Thursday, April 1, 2010

Great...

Today was...not how I hoped it would be. I had my heart torn out but somehow managed to not let it get noticed by my boyfriend.
His family would condemn me for my religion as opposed to ever getting to know me. The reason he doesn't do the same is because I fascinate him. Someone should really tell him that is sooooo not something to tell a girl. I want to curl up in a ball and sob.
Part of me thought 'maybe I should stop this now' but Goddess I love being with him so I thought 'I'll wait until I know what will happen. I will hope for a wild card.' I want to know what the right choice is: to break up with him before everything completely falls apart or wait for it to happen.

Wednesday, March 17, 2010

Ranting

Normally, I post things because I enjoy being on the soap box and ranting but the truth is, I am entirely content and at peace with the world.
HA!!!! As if! So lets see... My cousin's an idiot but that's nothing new and I'd really like to know what's going on inside my boyfriend's head but as he's not being particularly forthcoming I shall have to keep asking. My boyfriend is a gentleman while not nearly as interesting as a bad boy I adore him for it.
Spring Break is entirely overrated. It's not all that interesting.
Oh and I hate cleaning. I'm going to get rich and famous so that I can have a maid to clean my room for me. But until then I need to clean my room before I can no longer find the floor.

Friday, March 12, 2010

Not Sure

I'm falling in love with Janix. And I'm not certain what to do.
Oh dear Goddess, what am I supposed to do? I feel completely lost. I mean, I've only once fallen for someone that had anywhere near the same feelings for me as I do him.
But...I'm not sure how he feels...

Wednesday, February 24, 2010

Wizard of Oz and Wicked

I'm in a family of scarecrows though Fiyero was hot when he was still human.
Just so there's no confusion my name is 'wickedgirlie' from the musical Wicked, and girlie because that's what I call my friends.
So if my family is all scarecrows does that make me the Tin Man or the Wicked Witch? As long as I'm not Glinda. I love Elphaba and Boq is a jerk so lets go with Elphaba. I don't see how Nessa's spell worked. He never had heart to begin with. Or a brain. Maybe that's why he's hollow. Hehe.

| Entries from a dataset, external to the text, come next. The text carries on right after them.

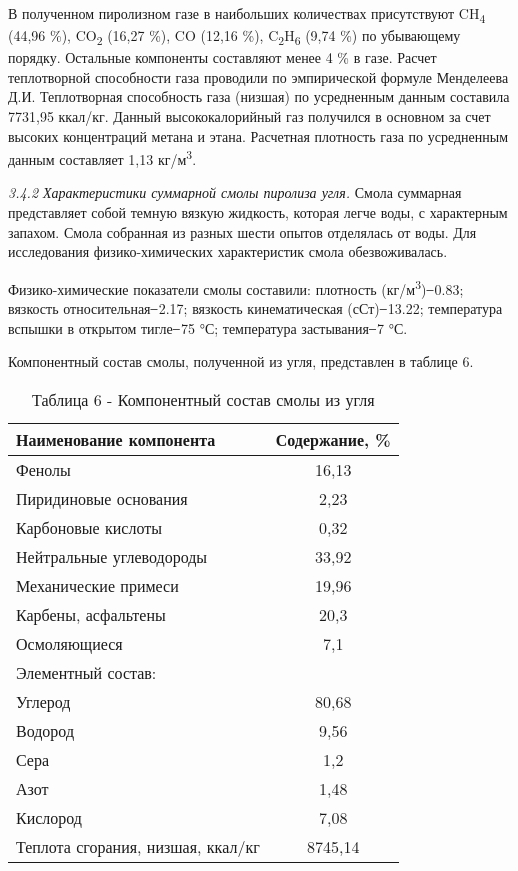\begin{multicols}{2}
В полученном пиролизном газе в наибольших количествах присутствуют
CH\textsubscript{4} (44,96 \%), CO\textsubscript{2} (16,27 \%), CO
(12,16 \%), C\textsubscript{2}H\textsubscript{6} (9,74 \%) по убывающему
порядку. Остальные компоненты составляют менее 4 \% в газе. Расчет
теплотворной способности газа проводили по эмпирической формуле
Менделеева Д.И. Теплотворная способность газа (низшая) по усредненным
данным составила 7731,95 ккал/кг. Данный высококалорийный газ получился
в основном за счет высоких концентраций метана и этана. Расчетная
плотность газа по усредненным данным составляет 1,13
кг/м\textsuperscript{3}.

\emph{3.4.2 Характеристики суммарной смолы пиролиза угля.} Смола
суммарная представляет собой темную вязкую жидкость, которая легче воды,
с характерным запахом. Смола собранная из разных шести опытов отделялась
от воды. Для исследования физико-химических характеристик смола
обезвоживалась.

Физико-химические показатели смолы составили: плотность
(кг/м\textsuperscript{3}) ̶ 0.83; вязкость относительная ̶ 2.17;
вязкость кинематическая (сСт) ̶ 13.22; температура вспышки в открытом
тигле ̶ 75 °С; температура застывания ̶ 7 °С.

Компонентный состав смолы, полученной из угля, представлен в таблице 6.
\end{multicols}

\begin{table}[H]
\caption*{Таблица 6 - Компонентный состав смолы из угля}
\centering
\begin{tabular}{|lc|}
\hline
\multicolumn{1}{|l|}{Наименование компонента} & \multicolumn{1}{l|}{Содержание, \%} \\ \hline
\multicolumn{1}{|l|}{Фенолы} & 16,13 \\ \hline
\multicolumn{1}{|l|}{Пиридиновые основания} & 2,23 \\ \hline
\multicolumn{1}{|l|}{Карбоновые кислоты} & 0,32 \\ \hline
\multicolumn{1}{|l|}{Нейтральные углеводороды} & 33,92 \\ \hline
\multicolumn{1}{|l|}{Механические примеси} & 19,96 \\ \hline
\multicolumn{1}{|l|}{Карбены, асфальтены} & 20,3 \\ \hline
\multicolumn{1}{|l|}{Осмоляющиеся} & 7,1 \\ \hline
\multicolumn{2}{|l|}{Элементный состав:} \\ \hline
\multicolumn{1}{|l|}{Углерод} & 80,68 \\ \hline
\multicolumn{1}{|l|}{Водород} & 9,56 \\ \hline
\multicolumn{1}{|l|}{Сера} & 1,2 \\ \hline
\multicolumn{1}{|l|}{Азот} & 1,48 \\ \hline
\multicolumn{1}{|l|}{Кислород} & 7,08 \\ \hline
\multicolumn{1}{|l|}{Теплота сгорания, низшая, ккал/кг} & 8745,14 \\ \hline
\end{tabular}
\end{table}


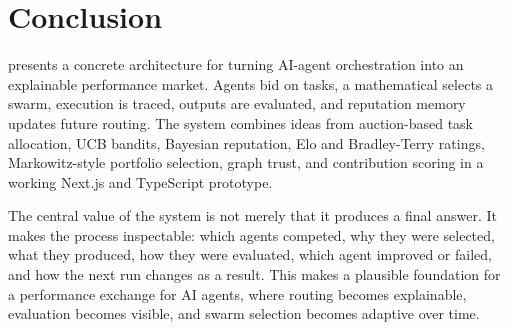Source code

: \section{Conclusion}

\systemname{} presents a concrete architecture for turning AI-agent orchestration into an explainable performance market. Agents bid on tasks, a mathematical \marketmaker{} selects a swarm, execution is traced, outputs are evaluated, and reputation memory updates future routing. The system combines ideas from auction-based task allocation, UCB bandits, Bayesian reputation, Elo and Bradley-Terry ratings, Markowitz-style portfolio selection, graph trust, and contribution scoring in a working Next.js and TypeScript prototype.

The central value of the system is not merely that it produces a final answer. It makes the process inspectable: which agents competed, why they were selected, what they produced, how they were evaluated, which agent improved or failed, and how the next run changes as a result. This makes \systemname{} a plausible foundation for a performance exchange for AI agents, where routing becomes explainable, evaluation becomes visible, and swarm selection becomes adaptive over time.
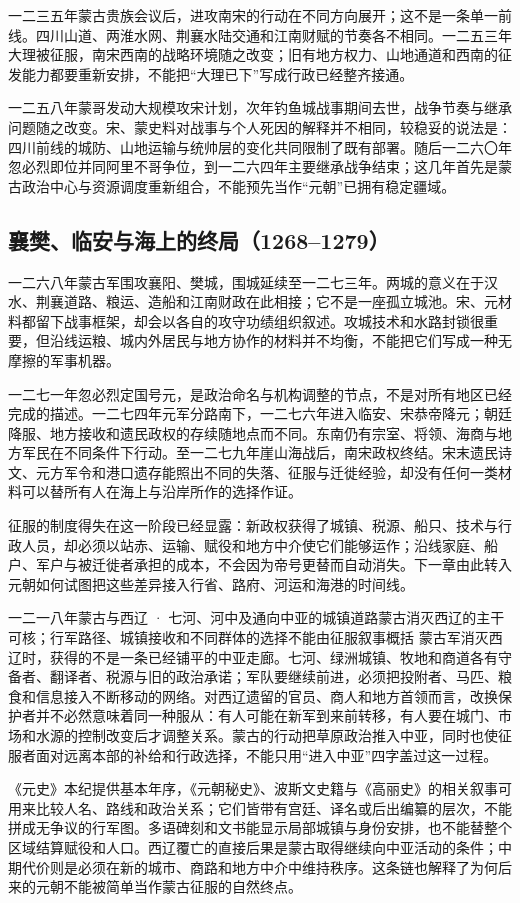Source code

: 一二三五年蒙古贵族会议后，进攻南宋的行动在不同方向展开；这不是一条单一前线。四川山道、两淮水网、荆襄水陆交通和江南财赋的节奏各不相同。一二五三年大理被征服，南宋西南的战略环境随之改变；旧有地方权力、山地通道和西南的征发能力都要重新安排，不能把“大理已下”写成行政已经整齐接通。

一二五八年蒙哥发动大规模攻宋计划，次年钓鱼城战事期间去世，战争节奏与继承问题随之改变。宋、蒙史料对战事与个人死因的解释并不相同，较稳妥的说法是：四川前线的城防、山地运输与统帅层的变化共同限制了既有部署。随后一二六〇年忽必烈即位并同阿里不哥争位，到一二六四年主要继承战争结束；这几年首先是蒙古政治中心与资源调度重新组合，不能预先当作“元朝”已拥有稳定疆域。

\subsection{襄樊、临安与海上的终局（1268--1279）}

\label{evt:mongol-yuan-xiangfan}
一二六八年蒙古军围攻襄阳、樊城，围城延续至一二七三年。两城的意义在于汉水、荆襄道路、粮运、造船和江南财政在此相接；它不是一座孤立城池。宋、元材料都留下战事框架，却会以各自的攻守功绩组织叙述。攻城技术和水路封锁很重要，但沿线运粮、城内外居民与地方协作的材料并不均衡，不能把它们写成一种无摩擦的军事机器。

一二七一年忽必烈定国号元，是政治命名与机构调整的节点，不是对所有地区已经完成的描述。一二七四年元军分路南下，一二七六年进入临安、宋恭帝降元；朝廷降服、地方接收和遗民政权的存续随地点而不同。东南仍有宗室、将领、海商与地方军民在不同条件下行动。至一二七九年崖山海战后，南宋政权终结。宋末遗民诗文、元方军令和港口遗存能照出不同的失落、征服与迁徙经验，却没有任何一类材料可以替所有人在海上与沿岸所作的选择作证。

征服的制度得失在这一阶段已经显露：新政权获得了城镇、税源、船只、技术与行政人员，却必须以站赤、运输、赋役和地方中介使它们能够运作；沿线家庭、船户、军户与被迁徙者承担的成本，不会因为帝号更替而自动消失。下一章由此转入元朝如何试图把这些差异接入行省、路府、河运和海港的时间线。


\begin{event}{}{一二一八年}{蒙古与西辽 · 七河、河中及通向中亚的城镇道路}{蒙古消灭西辽的主干可核；行军路径、城镇接收和不同群体的选择不能由征服叙事概括}
蒙古军消灭西辽时，获得的不是一条已经铺平的中亚走廊。七河、绿洲城镇、牧地和商道各有守备者、翻译者、税源与旧的政治承诺；军队要继续前进，必须把投附者、马匹、粮食和信息接入不断移动的网络。对西辽遗留的官员、商人和地方首领而言，改换保护者并不必然意味着同一种服从：有人可能在新军到来前转移，有人要在城门、市场和水源的控制改变后才调整关系。蒙古的行动把草原政治推入中亚，同时也使征服者面对远离本部的补给和行政选择，不能只用“进入中亚”四字盖过这一过程。

《元史》本纪提供基本年序，《元朝秘史》、波斯文史籍与《高丽史》的相关叙事可用来比较人名、路线和政治关系；它们皆带有宫廷、译名或后出编纂的层次，不能拼成无争议的行军图。多语碑刻和文书能显示局部城镇与身份安排，也不能替整个区域结算赋役和人口。西辽覆亡的直接后果是蒙古取得继续向中亚活动的条件；中期代价则是必须在新的城市、商路和地方中介中维持秩序。这条链也解释了为何后来的元朝不能被简单当作蒙古征服的自然终点。
\end{event}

Tuesday, February 23, 2010

Hmph

Well today was a complete waste of make-up. I never thought I'd ever really say that but what do ya know. I did. I was particularily cute today and Janix didn't bother to show up. Hmph.
Now, I'm not a girly girl but I enjoy looking hot. More importantly I like when I happen to catch a guy watching me walk by. (Yes, it happens. Even if Orion never bloody realized it. Again hmph.) This one time a girl commented that I wasn't very tomboy in my tank top and hip hugger jeans. I told her it wasn't about looking the part, I like looking hot, and then I looked at her boyfriend who was 'subtly' checking me out and said, "looks like your boyfriend agrees." She was pretty pissed. Hehe
Back to Orion... It's a shame that Dante didn't create a circle of hell for for stupidity but then again that circle would be overflowing and no one would ever get to heaven. (I'd be in the Eighth Circle in Bolgia 4. Hey, at least I'd be i n the fortress or whatever.)

Saturday, February 20, 2010

Shyness (Mysterious of Men Part 2)

Guys are so impossible. While I acknowledge that I'm horrible at the subtleties of reading between the lines, would it kill a guy to recognize that I'm asking him out? I mean really. Yes, I know that it's the 21st century but I hate making the first move. I recognize that Janix is shy but so am I and if we both wuss out nothing is accomplished.
Dammit, dammit, dammit! Yes, I know that wasn't particularily eloquent but it was what came to mind.
I always thought that I was comfortable in my own skin but is my shyness a flaw or is it just my personality?
Sincerely,
Shyness...

Monday, February 8, 2010

Pain in the Butt Cards

I love my tarot cards, really I do. They're just capricious, fickle pains in the butt.
What psychics don't want you to know is that tarot cards have emotions and minds of their own. These reflect the reader so try to get a psychic that really is as serene as they all pretend to be. If the reader is mischievous by nature, so will her deck.
Mine like mind games. They always tell the truth, okay they usually tell the truth, only problem is that truth may not be what I asked. Or they'll give really obvious answers that make you think well duh. I coulda figured that out on my own.
Yesterday I asked about Orion. I asked if he had feelings for me: yes, yes. I asked if he hated me: no, yes, no. If he loved me: yes, no, yes. If he'd make a move: a difinitive NO. If he was gay: yes, yes, no.
...Oh dear. Maybe Isabelle was right all along. Either that or the cards are really enjoying this. Brigid (My cards) are seriously enjoying this.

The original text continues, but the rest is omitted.